**INPUT:**
┄┄┄┄┄┄┄┄┄┄

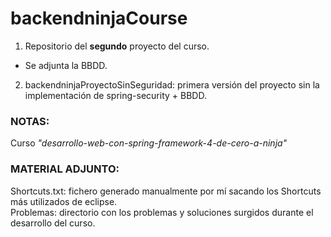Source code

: # backendninjaCourse
1. Repositorio del **segundo** proyecto del curso.
 * Se adjunta la BBDD.
2. backendninjaProyectoSinSeguridad: primera versión del proyecto sin la implementación de spring-security + BBDD.

### NOTAS:
Curso _"desarrollo-web-con-spring-framework-4-de-cero-a-ninja"_

### MATERIAL ADJUNTO:
Shortcuts.txt: fichero generado manualmente por mí sacando los Shortcuts más utilizados de eclipse.  
Problemas: directorio con los problemas y soluciones surgidos durante el
desarrollo del curso.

┄┄┄┄┄┄┄┄┄┄

**INSTRUCTIONS FOR THE TASK:** Go over the listing above and copy out each line that includes "spring".

**REPLY TO THE EXERCISE:**
2. backendninjaProyectoSinSeguridad: primera versión del proyecto sin la implementación de spring-security + BBDD.
Curso _"desarrollo-web-con-spring-framework-4-de-cero-a-ninja"_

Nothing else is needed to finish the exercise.